(Plain-text document sources)
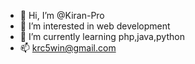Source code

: - 👋 Hi, I’m @Kiran-Pro
- 👀 I’m interested in web development
- 🌱 I’m currently learning php,java,python
- 📫 krc5win@gmail.com

<!---
Kiran-Pro/Kiran-Pro is a ✨ special ✨ repository because its `README.md` (this file) appears on your GitHub profile.
You can click the Preview link to take a look at your changes.
--->
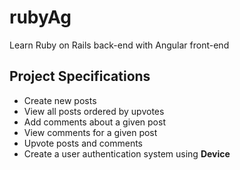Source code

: # rubyAg
Learn Ruby on Rails back-end with Angular front-end

## Project Specifications
* Create new posts
* View all posts ordered by upvotes
* Add comments about a given post
* View comments for a given post
* Upvote posts and comments
* Create a user authentication system using **Device**
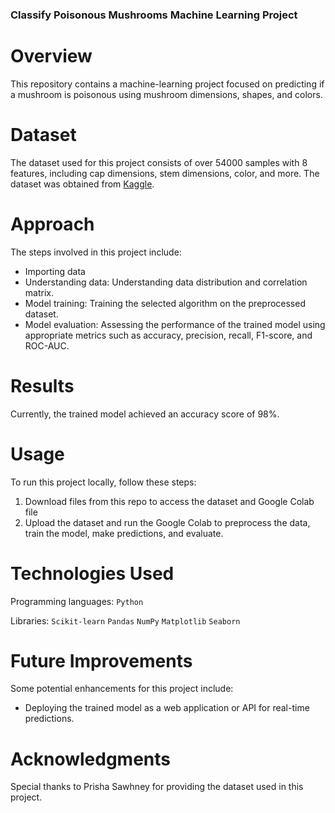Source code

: ### Classify Poisonous Mushrooms Machine Learning Project

# Overview

This repository contains a machine-learning project focused on predicting if a mushroom is poisonous using mushroom dimensions, shapes, and colors. 

# Dataset

The dataset used for this project consists of over 54000 samples with 8 features, including cap dimensions, stem dimensions, color, and more. The dataset was obtained from [Kaggle](https://www.kaggle.com/datasets/prishasawhney/mushroom-dataset?rvi=1).

# Approach

The steps involved in this project include:

- Importing data
- Understanding data: Understanding data distribution and correlation matrix.
- Model training: Training the selected algorithm on the preprocessed dataset.
- Model evaluation: Assessing the performance of the trained model using appropriate metrics such as accuracy, precision, recall, F1-score, and ROC-AUC.

# Results

Currently, the trained model achieved an accuracy score of 98%. 



# Usage

To run this project locally, follow these steps:

1. Download files from this repo to access the dataset and Google Colab file
2. Upload the dataset and run the Google Colab to preprocess the data, train the model, make predictions, and evaluate.
   
# Technologies Used

Programming languages: `Python`

Libraries: `Scikit-learn` `Pandas` `NumPy` `Matplotlib` `Seaborn`

# Future Improvements

Some potential enhancements for this project include:

- Deploying the trained model as a web application or API for real-time predictions.

# Acknowledgments

Special thanks to Prisha Sawhney for providing the dataset used in this project.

* **What is being asked**:
Copy nothing outside the span: please output the lines from the one with "Create new posts" through the end of the entries above, and skip the pictures.

* **The completed task**:
* Create new posts
* View all posts ordered by upvotes
* Add comments about a given post
* View comments for a given post
* Upvote posts and comments
* Create a user authentication system using **Device**
Source code

: ### Classify Poisonous Mushrooms Machine Learning Project

# Overview

This repository contains a machine-learning project focused on predicting if a mushroom is poisonous using mushroom dimensions, shapes, and colors. 

# Dataset

The dataset used for this project consists of over 54000 samples with 8 features, including cap dimensions, stem dimensions, color, and more. The dataset was obtained from [Kaggle](https://www.kaggle.com/datasets/prishasawhney/mushroom-dataset?rvi=1).

# Approach

The steps involved in this project include:

- Importing data
- Understanding data: Understanding data distribution and correlation matrix.
- Model training: Training the selected algorithm on the preprocessed dataset.
- Model evaluation: Assessing the performance of the trained model using appropriate metrics such as accuracy, precision, recall, F1-score, and ROC-AUC.

# Results

Currently, the trained model achieved an accuracy score of 98%. 



# Usage

To run this project locally, follow these steps:

1. Download files from this repo to access the dataset and Google Colab file
2. Upload the dataset and run the Google Colab to preprocess the data, train the model, make predictions, and evaluate.
   
# Technologies Used

Programming languages: `Python`

Libraries: `Scikit-learn` `Pandas` `NumPy` `Matplotlib` `Seaborn`

# Future Improvements

Some potential enhancements for this project include:

- Deploying the trained model as a web application or API for real-time predictions.

# Acknowledgments

Special thanks to Prisha Sawhney for providing the dataset used in this project.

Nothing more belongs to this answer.